While I certainly support any movement to improve environmental conditions wherever in the world it may happen looking at the figures of energy consumption per capita for instance shows China consuming 1316 kilograms of oil equivalent per person and the U.S. 7885. Now how that energy is produced is of course important but I think it points to where green technology will make the most difference.(and where lowering consumption would be most important,not that the U.S. is the only country where consumption is so high).

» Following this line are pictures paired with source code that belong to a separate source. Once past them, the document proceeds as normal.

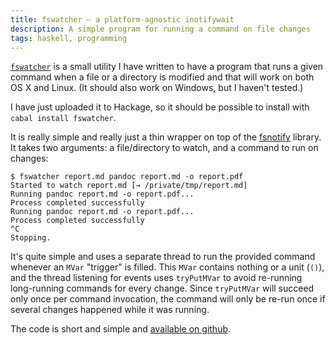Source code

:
 ```yaml
---
title: fswatcher – a platform-agnostic inotifywait
description: A simple program for running a command on file changes
tags: haskell, programming
---
```


[`fswatcher`](http://hackage.haskell.org/package/fswatcher) is a small utility I
have written to have a program that runs a given command when a file or a
directory is modified and that will work on both OS X and Linux. (It should also
work on Windows, but I haven't tested.)

I have just uploaded it to Hackage, so it should be possible to install with
`cabal install fswatcher`.

It is really simple and really just a thin wrapper on top of the
[fsnotify](http://hackage.haskell.org/package/fsnotify) library. It takes two
arguments: a file/directory to watch, and a command to run on changes:

    $ fswatcher report.md pandoc report.md -o report.pdf
    Started to watch report.md [→ /private/tmp/report.md]
    Running pandoc report.md -o report.pdf...
    Process completed successfully
    Running pandoc report.md -o report.pdf...
    Process completed successfully
    ^C
    Stopping.

It's quite simple and uses a separate thread to run the provided command
whenever an `MVar` "trigger" is filled. This `MVar` contains nothing or a unit
(`()`), and the thread listening for events uses `tryPutMVar` to avoid
re-running long-running commands for every change. Since `tryPutMVar` will
succeed only once per command invocation, the command will only be re-run once
if several changes happened while it was running.

The code is short and simple and [available on
github](https://github.com/ehamberg/fswatcher/).
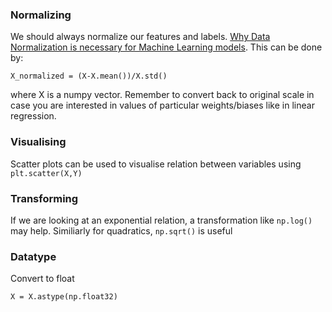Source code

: ### Normalizing
We should always normalize our features and labels. [Why Data Normalization is necessary for Machine Learning models](https://medium.com/@urvashilluniya/why-data-normalization-is-necessary-for-machine-learning-models-681b65a05029).
This can be done by:
```
X_normalized = (X-X.mean())/X.std()
```
where X is a numpy vector. Remember to convert back to original scale in case you are interested in values of particular weights/biases like in linear regression.

### Visualising 
Scatter plots can be used to visualise relation between variables using ```plt.scatter(X,Y)```

### Transforming
If we are looking at an exponential relation, a transformation like ```np.log()``` may help. Similiarly for quadratics, ```np.sqrt()``` is useful

### Datatype
Convert to float
```
X = X.astype(np.float32)
```

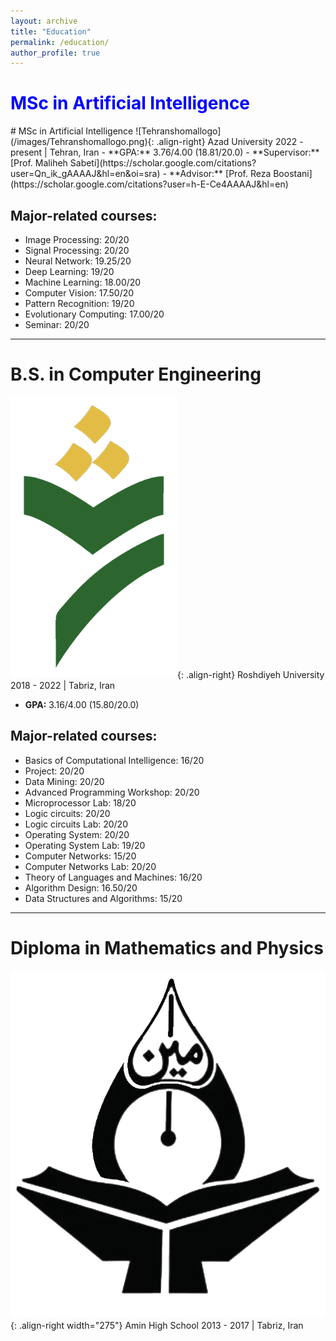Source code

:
 ```yaml
---
layout: archive
title: "Education"
permalink: /education/
author_profile: true
---
```

<h1 style="color:blue;">MSc in Artificial Intelligence</h1>
# MSc in Artificial Intelligence
![Tehranshomallogo](/images/Tehranshomallogo.png){: .align-right}
  Azad University
  2022 - present | Tehran, Iran
- **GPA:** 3.76/4.00 (18.81/20.0)
- **Supervisor:** [Prof. Maliheh Sabeti](https://scholar.google.com/citations?user=Qn_ik_gAAAAJ&hl=en&oi=sra)
- **Advisor:** [Prof. Reza Boostani](https://scholar.google.com/citations?user=h-E-Ce4AAAAJ&hl=en)


## Major-related courses:

- Image Processing: 20/20
- Signal Processing: 20/20
- Neural Network: 19.25/20
- Deep Learning: 19/20
- Machine Learning: 18.00/20
- Computer Vision: 17.50/20
- Pattern Recognition: 19/20
- Evolutionary Computing: 17.00/20
- Seminar: 20/20

---

# B.S. in Computer Engineering
![Roshdiyeh](/images/Roshdiyeh.png){: .align-right}
  Roshdiyeh University
  2018 - 2022 | Tabriz, Iran
- **GPA:** 3.16/4.00 (15.80/20.0)

## Major-related courses:

- Basics of Computational Intelligence: 16/20
- Project: 20/20
- Data Mining: 20/20
- Advanced Programming Workshop: 20/20
- Microprocessor Lab: 18/20
- Logic circuits: 20/20
- Logic circuits Lab: 20/20
- Operating System: 20/20
- Operating System Lab: 19/20
- Computer Networks: 15/20
- Computer Networks Lab: 20/20
- Theory of Languages and Machines: 16/20
- Algorithm Design: 16.50/20
- Data Structures and Algorithms: 15/20

---

# Diploma in Mathematics and Physics
![Amin-high-school](/images/Amin-High-School.png){: .align-right width="275"}
  Amin High School
  2013 - 2017 | Tabriz, Iran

Source is Earthtrends and for 2005.

Peterkro
Jan 14, 2010, 06:18 PM
You can't outsource the installation of solar panels in Southern California to the Chinese... For example...

True, also a major part of green technology is localisation it's no good for instance making cheaper turbine blades in China for use in the U.S. if transportation costs (both in monetary and environmental terms) makes them more expensive and transportation costs are approaching the point where they will increase rapidly.

Rampant.A.I.
Jan 14, 2010, 06:46 PM
http://i47.tinypic.com/311toqb.jpg


I know this is just a political comic, but it's terrible. I just want to make sure ITN knows:

American money is made out of Cotton and Linen, not paper.

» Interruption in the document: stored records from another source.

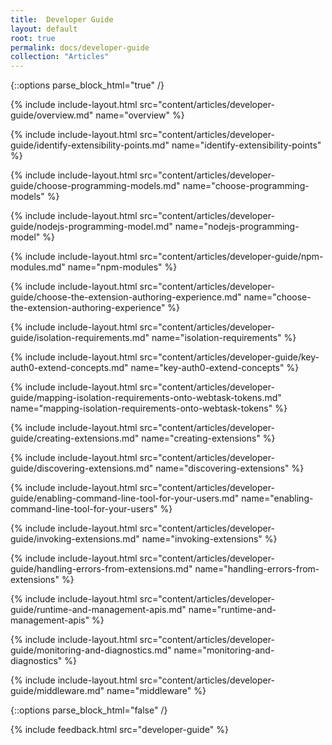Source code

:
 ```yaml
---
title:  Developer Guide
layout: default
root: true
permalink: docs/developer-guide
collection: "Articles"
--- 
```


{::options parse_block_html="true" /}

{% include include-layout.html src="content/articles/developer-guide/overview.md" name="overview" %}

{% include include-layout.html src="content/articles/developer-guide/identify-extensibility-points.md" name="identify-extensibility-points" %}

{% include include-layout.html src="content/articles/developer-guide/choose-programming-models.md" name="choose-programming-models" %}

{% include include-layout.html src="content/articles/developer-guide/nodejs-programming-model.md" name="nodejs-programming-model" %}

{% include include-layout.html src="content/articles/developer-guide/npm-modules.md" name="npm-modules" %}

{% include include-layout.html src="content/articles/developer-guide/choose-the-extension-authoring-experience.md" name="choose-the-extension-authoring-experience" %}

{% include include-layout.html src="content/articles/developer-guide/isolation-requirements.md" name="isolation-requirements" %}

{% include include-layout.html src="content/articles/developer-guide/key-auth0-extend-concepts.md" name="key-auth0-extend-concepts" %}

{% include include-layout.html src="content/articles/developer-guide/mapping-isolation-requirements-onto-webtask-tokens.md" name="mapping-isolation-requirements-onto-webtask-tokens" %}

{% include include-layout.html src="content/articles/developer-guide/creating-extensions.md" name="creating-extensions" %}

{% include include-layout.html src="content/articles/developer-guide/discovering-extensions.md" name="discovering-extensions" %}

{% include include-layout.html src="content/articles/developer-guide/enabling-command-line-tool-for-your-users.md" name="enabling-command-line-tool-for-your-users" %}

{% include include-layout.html src="content/articles/developer-guide/invoking-extensions.md" name="invoking-extensions" %}

{% include include-layout.html src="content/articles/developer-guide/handling-errors-from-extensions.md" name="handling-errors-from-extensions" %}

{% include include-layout.html src="content/articles/developer-guide/runtime-and-management-apis.md" name="runtime-and-management-apis" %}

{% include include-layout.html src="content/articles/developer-guide/monitoring-and-diagnostics.md" name="monitoring-and-diagnostics" %}

{% include include-layout.html src="content/articles/developer-guide/middleware.md" name="middleware" %}
 
{::options parse_block_html="false" /}

{% include feedback.html src="developer-guide" %}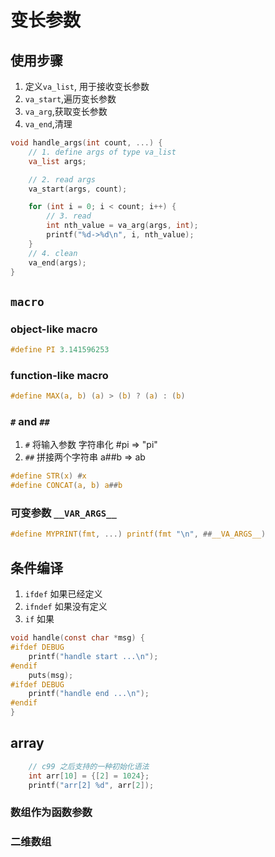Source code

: # 变长参数

## 使用步骤

1. 定义`va_list`, 用于接收变长参数
2. `va_start`,遍历变长参数
3. `va_arg`,获取变长参数
4. `va_end`,清理

```c
void handle_args(int count, ...) {
    // 1. define args of type va_list
    va_list args;

    // 2. read args
    va_start(args, count);

    for (int i = 0; i < count; i++) {
        // 3. read
        int nth_value = va_arg(args, int);
        printf("%d->%d\n", i, nth_value);
    }
    // 4. clean
    va_end(args);
}
```

## `macro`

### object-like macro

```c
#define PI 3.141596253 
```

### function-like macro

```c
#define MAX(a, b) (a) > (b) ? (a) : (b)
```

### `#` and `##`

1. `#` 将输入参数 字符串化 #pi => "pi"
2. `##` 拼接两个字符串 a##b => ab

```c
#define STR(x) #x
#define CONCAT(a, b) a##b 
```

### 可变参数 `__VAR_ARGS__`

```c
#define MYPRINT(fmt, ...) printf(fmt "\n", ##__VA_ARGS__)
```

## 条件编译

1. `ifdef` 如果已经定义
2. `ifndef` 如果没有定义
3. `if` 如果

```c
void handle(const char *msg) {
#ifdef DEBUG
    printf("handle start ...\n");
#endif
    puts(msg);
#ifdef DEBUG
    printf("handle end ...\n");
#endif
}
```

## array

```c
    // c99 之后支持的一种初始化语法 
    int arr[10] = {[2] = 1024};
    printf("arr[2] %d", arr[2]);
```

### 数组作为函数参数 

### 二维数组 


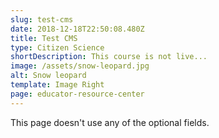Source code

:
```yaml
---
slug: test-cms
date: 2018-12-18T22:50:08.480Z
title: Test CMS
type: Citizen Science
shortDescription: This course is not live...
image: /assets/snow-leopard.jpg
alt: Snow leopard
template: Image Right
page: educator-resource-center
---
```

This page doesn't use any of the optional fields.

Both plants are weeds, not trees.

Ugg
Jan 14, 2010, 07:04 PM
You can't outsource the installation of solar panels in Southern California to the Chinese... For example...

Until we figure out how to make trans oceanic power lines!

The NYT recently had an article on how formerly hippie type rock climbers are now making a fortune as wind generator repairmen. It's of course highly specialized and takes a steady stomach and very, very highly paid.

As long as green energy is generated in the US, there will be plenty of maintenance jobs that pay a lot of money.

Rampant.A.I.
Jan 14, 2010, 07:11 PM
Absolutely. And isn't this just what we want to do right now? Create more jobs?

And if it improves the environment, all the better.

It's a very positive thing.

flopticalcube
Jan 14, 2010, 07:27 PM
I know this is just a political comic, but it's terrible. I just want to make sure ITN knows:

American money is made out of Cotton and Linen, not paper.

Both plants are weeds, not trees.
All of it a renewable resource. Most of the money wasn't "printed" either. Helicopter Ben just pushed a button and it was created out of thin air which AFAIK is limitless.

abijnk
Jan 14, 2010, 08:29 PM
True, also a major part of green technology is localisation it's no good for instance making cheaper turbine blades in China for use in the U.S. if transportation costs (both in monetary and environmental terms) makes them more expensive and transportation costs are approaching the point where they will increase rapidly.

Exactly, and that's what makes so-called "green jobs" unique.